Skip to content

Add patience (early stopping) based on validation loss#1408

Open
BitcrushedHeart wants to merge 3 commits intoNerogar:masterfrom
BitcrushedHeart:patience
Open

Add patience (early stopping) based on validation loss#1408
BitcrushedHeart wants to merge 3 commits intoNerogar:masterfrom
BitcrushedHeart:patience

Conversation

@BitcrushedHeart
Copy link
Copy Markdown
Contributor

Description

Adds early stopping to standard training based on validation loss. When enabled, the trainer monitors validation loss after each validation run and saves a lightweight checkpoint whenever a new minimum is reached. If loss doesn't improve for a configurable number of consecutive validation checks, training stops and the best checkpoint is restored as the final output model.

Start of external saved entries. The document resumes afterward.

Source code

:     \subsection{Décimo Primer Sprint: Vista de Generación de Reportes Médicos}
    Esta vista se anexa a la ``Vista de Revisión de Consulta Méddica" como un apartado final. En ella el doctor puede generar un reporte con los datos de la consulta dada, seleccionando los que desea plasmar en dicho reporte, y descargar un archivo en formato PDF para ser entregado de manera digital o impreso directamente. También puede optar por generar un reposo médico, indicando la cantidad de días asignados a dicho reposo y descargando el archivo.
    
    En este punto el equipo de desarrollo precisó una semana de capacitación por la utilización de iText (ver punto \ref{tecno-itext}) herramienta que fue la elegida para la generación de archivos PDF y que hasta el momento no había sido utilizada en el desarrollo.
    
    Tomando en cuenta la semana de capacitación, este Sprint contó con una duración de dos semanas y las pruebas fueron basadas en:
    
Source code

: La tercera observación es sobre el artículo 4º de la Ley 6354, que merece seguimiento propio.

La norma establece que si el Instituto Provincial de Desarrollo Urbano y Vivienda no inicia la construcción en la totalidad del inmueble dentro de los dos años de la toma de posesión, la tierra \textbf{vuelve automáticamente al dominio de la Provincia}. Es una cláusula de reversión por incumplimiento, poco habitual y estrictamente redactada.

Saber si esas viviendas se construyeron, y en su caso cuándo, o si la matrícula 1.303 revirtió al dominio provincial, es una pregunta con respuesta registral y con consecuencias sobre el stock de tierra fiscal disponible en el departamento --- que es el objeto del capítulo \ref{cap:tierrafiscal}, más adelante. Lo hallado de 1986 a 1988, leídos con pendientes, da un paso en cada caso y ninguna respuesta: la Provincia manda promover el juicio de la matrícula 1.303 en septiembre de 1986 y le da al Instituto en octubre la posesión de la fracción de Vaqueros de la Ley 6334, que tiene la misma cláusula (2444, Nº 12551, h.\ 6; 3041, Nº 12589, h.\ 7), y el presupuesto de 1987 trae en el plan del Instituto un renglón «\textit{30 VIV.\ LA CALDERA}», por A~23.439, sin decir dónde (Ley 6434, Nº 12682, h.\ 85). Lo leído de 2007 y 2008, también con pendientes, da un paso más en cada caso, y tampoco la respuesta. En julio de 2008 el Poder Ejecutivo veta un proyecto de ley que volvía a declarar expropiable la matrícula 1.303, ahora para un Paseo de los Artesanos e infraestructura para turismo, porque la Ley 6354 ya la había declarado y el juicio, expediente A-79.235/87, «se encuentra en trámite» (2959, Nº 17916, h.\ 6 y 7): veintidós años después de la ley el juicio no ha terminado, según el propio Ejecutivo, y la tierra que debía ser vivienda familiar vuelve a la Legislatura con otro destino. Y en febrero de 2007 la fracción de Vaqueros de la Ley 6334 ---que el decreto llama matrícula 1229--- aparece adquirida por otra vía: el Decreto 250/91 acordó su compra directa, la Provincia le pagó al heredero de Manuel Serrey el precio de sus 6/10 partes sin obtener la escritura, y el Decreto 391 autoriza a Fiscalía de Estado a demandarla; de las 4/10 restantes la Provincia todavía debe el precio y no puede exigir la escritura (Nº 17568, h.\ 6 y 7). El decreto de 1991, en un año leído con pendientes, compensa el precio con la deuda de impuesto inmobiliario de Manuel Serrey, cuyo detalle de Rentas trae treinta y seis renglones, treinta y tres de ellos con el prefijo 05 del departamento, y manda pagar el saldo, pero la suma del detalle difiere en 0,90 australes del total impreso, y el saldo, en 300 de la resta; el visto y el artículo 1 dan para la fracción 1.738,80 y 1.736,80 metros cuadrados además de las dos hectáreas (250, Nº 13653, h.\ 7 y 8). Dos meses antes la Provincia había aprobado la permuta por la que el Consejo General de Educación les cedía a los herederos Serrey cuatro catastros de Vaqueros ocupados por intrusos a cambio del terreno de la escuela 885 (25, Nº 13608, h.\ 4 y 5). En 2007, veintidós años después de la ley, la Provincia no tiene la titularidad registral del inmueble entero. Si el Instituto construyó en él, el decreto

This mirrors the same pattern already used for DPO early stopping (accuracy-based), but operates on the general validation loss path in the General tab.

How It Works

Each validation run is a "tick." The trainer keeps a running minimum of the total average validation loss across all concepts. When loss improves, the counter resets and the current parameter state is saved to {workspace}/backup/patience-best.pt. When loss doesn't improve, the counter increments. Once the counter reaches the configured threshold (patience_epochs, default 5), training stops via commands.stop().

At the end of training, if a best checkpoint exists, the trainer restores those weights before saving the final model. The user gets the best-performing weights, not the last (potentially overfit) ones. The log output makes this explicit:

Patience triggered at step 280. Best checkpoint from step 180 (val_loss: 0.043200)
Restoring patience best checkpoint from step 180 (val_loss: 0.043200)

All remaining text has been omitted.